> Aim of the task:
Exact transcription of the data below is required, without the images.
BEGIN Exercise material
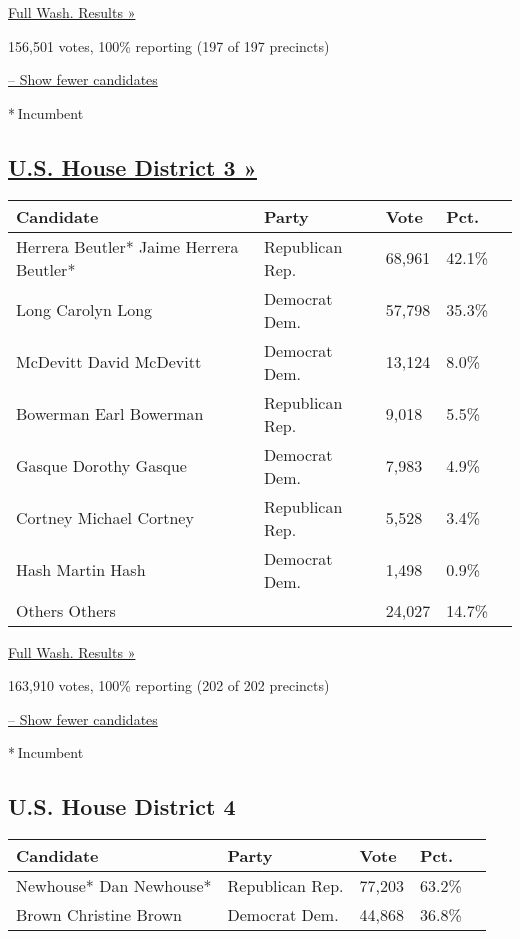 \href{https://www.nytimes3xbfgragh.onion/elections/results/washington}{Full
Wash. Results »}

156,501 votes, 100\% reporting (197 of 197 precincts)

\protect\hyperlink{}{-- Show fewer candidates}

* Incumbent

\hypertarget{us-house-district-3-}{%
\subsection{\texorpdfstring{\href{https://www.nytimes3xbfgragh.onion/elections/results/washington-house-district-3-primary-election}{U.S.
House District 3
»}}{U.S. House District 3 »}}\label{us-house-district-3-}}

\begin{longtable}[]{@{}lllll@{}}
\toprule
Candidate & Party & Vote & Pct. &\tabularnewline
\midrule
\endhead
 Herrera Beutler* Jaime Herrera Beutler* & Republican Rep. & 68,961 &
42.1\% &\tabularnewline
 Long Carolyn Long & Democrat Dem. & 57,798 & 35.3\% &\tabularnewline
 McDevitt David McDevitt & Democrat Dem. & 13,124 & 8.0\%
&\tabularnewline
 Bowerman Earl Bowerman & Republican Rep. & 9,018 & 5.5\%
&\tabularnewline
 Gasque Dorothy Gasque & Democrat Dem. & 7,983 & 4.9\% &\tabularnewline
 Cortney Michael Cortney & Republican Rep. & 5,528 & 3.4\%
&\tabularnewline
 Hash Martin Hash & Democrat Dem. & 1,498 & 0.9\% &\tabularnewline
 Others Others & & 24,027 & 14.7\% &\tabularnewline
\bottomrule
\end{longtable}

\href{https://www.nytimes3xbfgragh.onion/elections/results/washington}{Full
Wash. Results »}

163,910 votes, 100\% reporting (202 of 202 precincts)

\protect\hyperlink{}{-- Show fewer candidates}

* Incumbent

\hypertarget{us-house-district-4}{%
\subsection{U.S. House District 4}\label{us-house-district-4}}

\begin{longtable}[]{@{}lllll@{}}
\toprule
Candidate & Party & Vote & Pct. &\tabularnewline
\midrule
\endhead
 Newhouse* Dan Newhouse* & Republican Rep. & 77,203 & 63.2\%
&\tabularnewline
 Brown Christine Brown & Democrat Dem. & 44,868 & 36.8\%
&\tabularnewline
\bottomrule
\end{longtable}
END Exercise material
> Completed exercise:
 \href{https://www.nytimes3xbfgragh.onion/elections/results/washington}{Full
Wash. Results »}

156,501 votes, 100\% reporting (197 of 197 precincts)

\protect\hyperlink{}{-- Show fewer candidates}

* Incumbent

\hypertarget{us-house-district-3-}{%
\subsection{\texorpdfstring{\href{https://www.nytimes3xbfgragh.onion/elections/results/washington-house-district-3-primary-election}{U.S.
House District 3
»}}{U.S. House District 3 »}}\label{us-house-district-3-}}

\begin{longtable}[]{@{}lllll@{}}
\toprule
Candidate & Party & Vote & Pct. &\tabularnewline
\midrule
\endhead
 Herrera Beutler* Jaime Herrera Beutler* & Republican Rep. & 68,961 &
42.1\% &\tabularnewline
 Long Carolyn Long & Democrat Dem. & 57,798 & 35.3\% &\tabularnewline
 McDevitt David McDevitt & Democrat Dem. & 13,124 & 8.0\%
&\tabularnewline
 Bowerman Earl Bowerman & Republican Rep. & 9,018 & 5.5\%
&\tabularnewline
 Gasque Dorothy Gasque & Democrat Dem. & 7,983 & 4.9\% &\tabularnewline
 Cortney Michael Cortney & Republican Rep. & 5,528 & 3.4\%
&\tabularnewline
 Hash Martin Hash & Democrat Dem. & 1,498 & 0.9\% &\tabularnewline
 Others Others & & 24,027 & 14.7\% &\tabularnewline
\bottomrule
\end{longtable}

\href{https://www.nytimes3xbfgragh.onion/elections/results/washington}{Full
Wash. Results »}

163,910 votes, 100\% reporting (202 of 202 precincts)

\protect\hyperlink{}{-- Show fewer candidates}

* Incumbent

\hypertarget{us-house-district-4}{%
\subsection{U.S. House District 4}\label{us-house-district-4}}

\begin{longtable}[]{@{}lllll@{}}
\toprule
Candidate & Party & Vote & Pct. &\tabularnewline
\midrule
\endhead
 Newhouse* Dan Newhouse* & Republican Rep. & 77,203 & 63.2\%
&\tabularnewline
 Brown Christine Brown & Democrat Dem. & 44,868 & 36.8\%
&\tabularnewline
\bottomrule
\end{longtable}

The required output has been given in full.